Monday, July 05, 2004

AJC/Jay Bookman
"If there is any great lesson we Americans need to learn with regard to the methodology of foreign policy, it is that we must be gardeners and not mechanics in our approach to world affairs,' Kennan said. To extend Kennan's metaphor, a gardener can't make good things happen, but he can help things happen. Or as Kennan himself put it, the secret is 'not trying to force growth by mechanical means, not tearing the plants up by their roots when they fail to behave as we wish them to.'"
Kennan's approach was thus two-pronged: First, military power would be essential in pinning down the Soviet Union and protecting the American people and our allies from attack; second, final victory would come not through military power, but by nurturing alliances and by showing the world that a system based on freedom and capitalism was far more attractive than the brutality and repression offered by our Soviet challengers.

Today, a similar two-pronged approach is required to win the war on terror, as even influential members of the Bush administration claim to acknowledge. This too will be a long war, they say, possibly a war of generations. And "like the Cold War, the global war on terrorism is a war of ideas," observes Deputy Defense Secretary Paul Wolfowitz.
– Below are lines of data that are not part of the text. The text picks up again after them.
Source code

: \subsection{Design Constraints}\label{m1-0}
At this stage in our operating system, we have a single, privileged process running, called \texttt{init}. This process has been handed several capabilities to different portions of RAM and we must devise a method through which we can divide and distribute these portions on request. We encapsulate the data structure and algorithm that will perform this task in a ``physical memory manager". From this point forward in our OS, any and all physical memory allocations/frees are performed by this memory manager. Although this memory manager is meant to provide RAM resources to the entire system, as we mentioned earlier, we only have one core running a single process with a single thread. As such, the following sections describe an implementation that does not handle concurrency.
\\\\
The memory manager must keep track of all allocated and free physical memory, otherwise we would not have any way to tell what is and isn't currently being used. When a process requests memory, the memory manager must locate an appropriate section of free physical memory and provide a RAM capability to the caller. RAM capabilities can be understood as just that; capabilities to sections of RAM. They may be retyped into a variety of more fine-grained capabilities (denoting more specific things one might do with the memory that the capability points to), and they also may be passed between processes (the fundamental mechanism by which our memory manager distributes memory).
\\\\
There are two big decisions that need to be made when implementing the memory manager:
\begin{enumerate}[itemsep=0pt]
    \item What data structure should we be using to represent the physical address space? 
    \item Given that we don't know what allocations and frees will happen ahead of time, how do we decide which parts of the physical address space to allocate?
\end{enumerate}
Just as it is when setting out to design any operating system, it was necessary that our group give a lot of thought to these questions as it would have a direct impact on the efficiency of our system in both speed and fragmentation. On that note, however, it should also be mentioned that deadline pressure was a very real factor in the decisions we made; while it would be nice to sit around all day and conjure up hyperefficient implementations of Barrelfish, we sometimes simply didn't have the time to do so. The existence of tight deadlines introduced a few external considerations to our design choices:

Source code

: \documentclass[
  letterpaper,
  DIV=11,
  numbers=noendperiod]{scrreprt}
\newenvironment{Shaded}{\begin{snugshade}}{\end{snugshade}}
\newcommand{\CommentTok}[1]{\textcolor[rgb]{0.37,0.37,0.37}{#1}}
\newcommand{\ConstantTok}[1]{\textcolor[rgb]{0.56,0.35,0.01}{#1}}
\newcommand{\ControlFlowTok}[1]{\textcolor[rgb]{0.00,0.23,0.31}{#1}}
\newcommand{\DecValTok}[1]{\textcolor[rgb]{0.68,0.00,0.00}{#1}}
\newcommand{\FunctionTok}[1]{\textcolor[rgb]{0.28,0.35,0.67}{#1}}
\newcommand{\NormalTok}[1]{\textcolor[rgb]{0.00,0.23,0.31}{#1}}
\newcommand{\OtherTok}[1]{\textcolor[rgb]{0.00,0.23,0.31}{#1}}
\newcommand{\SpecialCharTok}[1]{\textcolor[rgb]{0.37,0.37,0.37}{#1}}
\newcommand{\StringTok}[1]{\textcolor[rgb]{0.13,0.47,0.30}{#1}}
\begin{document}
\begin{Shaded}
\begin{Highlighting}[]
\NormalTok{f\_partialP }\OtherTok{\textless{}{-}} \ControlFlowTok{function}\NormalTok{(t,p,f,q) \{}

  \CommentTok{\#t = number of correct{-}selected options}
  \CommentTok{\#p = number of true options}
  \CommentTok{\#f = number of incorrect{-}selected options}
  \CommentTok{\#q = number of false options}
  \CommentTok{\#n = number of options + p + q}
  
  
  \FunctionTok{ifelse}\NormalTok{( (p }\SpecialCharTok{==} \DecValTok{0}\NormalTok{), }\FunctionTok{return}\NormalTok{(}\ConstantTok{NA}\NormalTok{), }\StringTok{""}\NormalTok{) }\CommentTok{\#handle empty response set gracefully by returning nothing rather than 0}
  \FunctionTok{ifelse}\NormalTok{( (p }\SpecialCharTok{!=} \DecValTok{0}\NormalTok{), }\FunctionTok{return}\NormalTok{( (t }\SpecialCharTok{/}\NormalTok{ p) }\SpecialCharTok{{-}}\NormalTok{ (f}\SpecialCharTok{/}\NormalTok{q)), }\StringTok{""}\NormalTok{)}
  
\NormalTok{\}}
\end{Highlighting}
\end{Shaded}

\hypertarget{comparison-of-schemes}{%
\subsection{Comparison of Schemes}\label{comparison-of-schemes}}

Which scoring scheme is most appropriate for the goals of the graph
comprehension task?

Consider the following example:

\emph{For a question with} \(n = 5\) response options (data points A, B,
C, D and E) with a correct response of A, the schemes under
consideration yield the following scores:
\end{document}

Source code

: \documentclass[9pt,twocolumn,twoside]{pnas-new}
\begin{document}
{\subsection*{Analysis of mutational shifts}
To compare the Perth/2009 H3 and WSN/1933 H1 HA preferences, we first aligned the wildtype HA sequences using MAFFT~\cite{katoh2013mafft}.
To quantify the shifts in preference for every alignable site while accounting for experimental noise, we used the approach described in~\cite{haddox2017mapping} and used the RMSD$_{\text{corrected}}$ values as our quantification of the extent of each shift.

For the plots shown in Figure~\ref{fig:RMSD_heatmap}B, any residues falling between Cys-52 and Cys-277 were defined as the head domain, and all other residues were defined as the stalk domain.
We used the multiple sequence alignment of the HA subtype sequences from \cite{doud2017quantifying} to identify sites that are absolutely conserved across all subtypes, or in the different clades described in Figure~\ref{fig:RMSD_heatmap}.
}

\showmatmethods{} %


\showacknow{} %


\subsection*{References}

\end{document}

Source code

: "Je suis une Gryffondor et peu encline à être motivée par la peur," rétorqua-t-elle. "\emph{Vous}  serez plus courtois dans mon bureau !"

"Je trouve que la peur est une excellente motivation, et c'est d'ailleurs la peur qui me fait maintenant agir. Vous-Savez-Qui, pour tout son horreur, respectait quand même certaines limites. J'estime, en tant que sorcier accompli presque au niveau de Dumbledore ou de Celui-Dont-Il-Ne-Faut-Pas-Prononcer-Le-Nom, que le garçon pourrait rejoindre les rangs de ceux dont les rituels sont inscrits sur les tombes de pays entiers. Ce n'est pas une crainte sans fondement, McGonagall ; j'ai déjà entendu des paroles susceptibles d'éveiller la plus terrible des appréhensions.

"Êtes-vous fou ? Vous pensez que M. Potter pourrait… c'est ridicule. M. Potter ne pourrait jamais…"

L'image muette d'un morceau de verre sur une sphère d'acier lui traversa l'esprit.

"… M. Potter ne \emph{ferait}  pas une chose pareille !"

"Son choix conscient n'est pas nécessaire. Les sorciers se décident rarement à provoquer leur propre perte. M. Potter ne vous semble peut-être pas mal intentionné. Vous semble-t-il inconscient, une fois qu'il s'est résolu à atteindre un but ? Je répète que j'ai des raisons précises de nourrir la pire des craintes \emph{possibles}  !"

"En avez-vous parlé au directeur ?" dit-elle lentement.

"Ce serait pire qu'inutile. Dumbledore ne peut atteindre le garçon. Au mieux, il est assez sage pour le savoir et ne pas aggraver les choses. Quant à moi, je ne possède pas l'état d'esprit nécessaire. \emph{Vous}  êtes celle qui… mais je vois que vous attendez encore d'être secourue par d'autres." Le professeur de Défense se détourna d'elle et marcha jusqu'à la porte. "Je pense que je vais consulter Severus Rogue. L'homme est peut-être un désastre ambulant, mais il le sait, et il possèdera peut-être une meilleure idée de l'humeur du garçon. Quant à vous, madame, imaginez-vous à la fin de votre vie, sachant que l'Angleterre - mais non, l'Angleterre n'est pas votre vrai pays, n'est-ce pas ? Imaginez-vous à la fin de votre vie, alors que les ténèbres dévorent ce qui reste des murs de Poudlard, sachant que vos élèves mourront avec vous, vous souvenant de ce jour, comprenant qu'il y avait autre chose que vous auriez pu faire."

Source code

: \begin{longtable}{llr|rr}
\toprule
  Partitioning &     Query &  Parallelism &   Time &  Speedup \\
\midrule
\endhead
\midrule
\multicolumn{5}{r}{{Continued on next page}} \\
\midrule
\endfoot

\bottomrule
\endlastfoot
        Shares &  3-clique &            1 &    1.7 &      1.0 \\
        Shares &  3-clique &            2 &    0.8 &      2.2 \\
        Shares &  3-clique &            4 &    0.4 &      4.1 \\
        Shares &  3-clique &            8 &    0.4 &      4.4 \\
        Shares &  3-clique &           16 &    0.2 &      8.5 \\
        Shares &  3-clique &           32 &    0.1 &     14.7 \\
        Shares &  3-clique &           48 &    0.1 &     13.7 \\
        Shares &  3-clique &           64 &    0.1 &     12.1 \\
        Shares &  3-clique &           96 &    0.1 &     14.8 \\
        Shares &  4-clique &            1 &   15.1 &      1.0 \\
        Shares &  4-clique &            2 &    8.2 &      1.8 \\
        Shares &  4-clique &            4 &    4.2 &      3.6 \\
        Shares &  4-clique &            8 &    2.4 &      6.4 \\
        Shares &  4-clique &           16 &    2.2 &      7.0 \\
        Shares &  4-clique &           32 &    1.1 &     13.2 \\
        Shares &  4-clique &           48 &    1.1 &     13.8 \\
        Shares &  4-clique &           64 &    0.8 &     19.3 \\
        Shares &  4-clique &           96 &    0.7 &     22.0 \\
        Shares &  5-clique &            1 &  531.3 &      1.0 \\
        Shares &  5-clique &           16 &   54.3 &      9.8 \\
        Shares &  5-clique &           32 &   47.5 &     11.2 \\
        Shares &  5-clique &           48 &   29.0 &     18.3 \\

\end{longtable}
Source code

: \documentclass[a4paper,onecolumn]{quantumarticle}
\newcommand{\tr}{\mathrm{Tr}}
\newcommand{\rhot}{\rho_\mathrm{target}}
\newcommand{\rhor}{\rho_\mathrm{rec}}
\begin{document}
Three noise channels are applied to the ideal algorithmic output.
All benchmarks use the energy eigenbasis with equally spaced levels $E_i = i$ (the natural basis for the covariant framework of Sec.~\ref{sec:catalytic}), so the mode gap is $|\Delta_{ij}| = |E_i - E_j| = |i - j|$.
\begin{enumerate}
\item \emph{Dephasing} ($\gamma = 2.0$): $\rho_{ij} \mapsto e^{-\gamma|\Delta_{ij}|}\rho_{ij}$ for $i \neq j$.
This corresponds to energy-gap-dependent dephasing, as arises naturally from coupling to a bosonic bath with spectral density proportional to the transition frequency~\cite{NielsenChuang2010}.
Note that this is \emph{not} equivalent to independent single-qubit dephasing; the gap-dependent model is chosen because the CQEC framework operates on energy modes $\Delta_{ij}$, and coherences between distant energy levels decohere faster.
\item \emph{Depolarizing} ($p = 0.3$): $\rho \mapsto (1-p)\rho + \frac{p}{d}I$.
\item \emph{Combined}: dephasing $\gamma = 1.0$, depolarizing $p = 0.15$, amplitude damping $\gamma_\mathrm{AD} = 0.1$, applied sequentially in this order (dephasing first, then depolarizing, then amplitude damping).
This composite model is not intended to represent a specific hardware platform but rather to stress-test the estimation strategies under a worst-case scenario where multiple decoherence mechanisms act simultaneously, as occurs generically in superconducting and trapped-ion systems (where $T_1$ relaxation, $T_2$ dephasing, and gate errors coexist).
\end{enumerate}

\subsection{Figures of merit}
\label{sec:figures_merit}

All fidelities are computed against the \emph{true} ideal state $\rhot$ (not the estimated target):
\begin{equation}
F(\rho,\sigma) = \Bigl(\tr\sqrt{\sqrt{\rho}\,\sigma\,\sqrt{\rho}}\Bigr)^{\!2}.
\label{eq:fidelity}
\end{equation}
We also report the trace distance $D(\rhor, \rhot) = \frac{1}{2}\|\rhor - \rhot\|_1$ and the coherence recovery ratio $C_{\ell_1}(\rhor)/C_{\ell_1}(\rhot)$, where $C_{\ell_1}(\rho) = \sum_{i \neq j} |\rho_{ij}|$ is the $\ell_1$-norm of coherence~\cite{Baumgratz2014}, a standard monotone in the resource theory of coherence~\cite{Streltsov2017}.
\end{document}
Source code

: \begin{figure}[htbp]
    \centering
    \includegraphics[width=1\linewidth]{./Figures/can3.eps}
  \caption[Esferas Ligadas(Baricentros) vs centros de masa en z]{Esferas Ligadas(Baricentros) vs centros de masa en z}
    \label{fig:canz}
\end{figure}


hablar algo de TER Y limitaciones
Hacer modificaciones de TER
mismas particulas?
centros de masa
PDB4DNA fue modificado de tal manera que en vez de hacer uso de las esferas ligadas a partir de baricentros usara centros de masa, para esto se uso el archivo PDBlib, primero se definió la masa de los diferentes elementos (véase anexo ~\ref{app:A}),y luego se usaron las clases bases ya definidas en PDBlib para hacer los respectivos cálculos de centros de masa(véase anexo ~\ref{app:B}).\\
Unfortunately, though, Wolfowitz and others in the Bush administration have proved themselves mechanics, not gardeners, and incompetent mechanics at that. Infatuated with the unrivaled military power at their command, they fooled themselves into thinking that there was a shortcut to victory, that the war of ideas could be won more easily if our ideas were forced down the throats of others at gunpoint. They believed that democracy could be installed, not nurtured, in the Middle East.

All but the most ardent in the administration now understand that they were wrong, that by invading Iraq under false pretenses they have undercut the image of American decency that ought to be our most powerful weapon against terror. But because they have created a myth among their supporters that this president, like the pope, is incapable of error, they cannot bring themselves to change their course.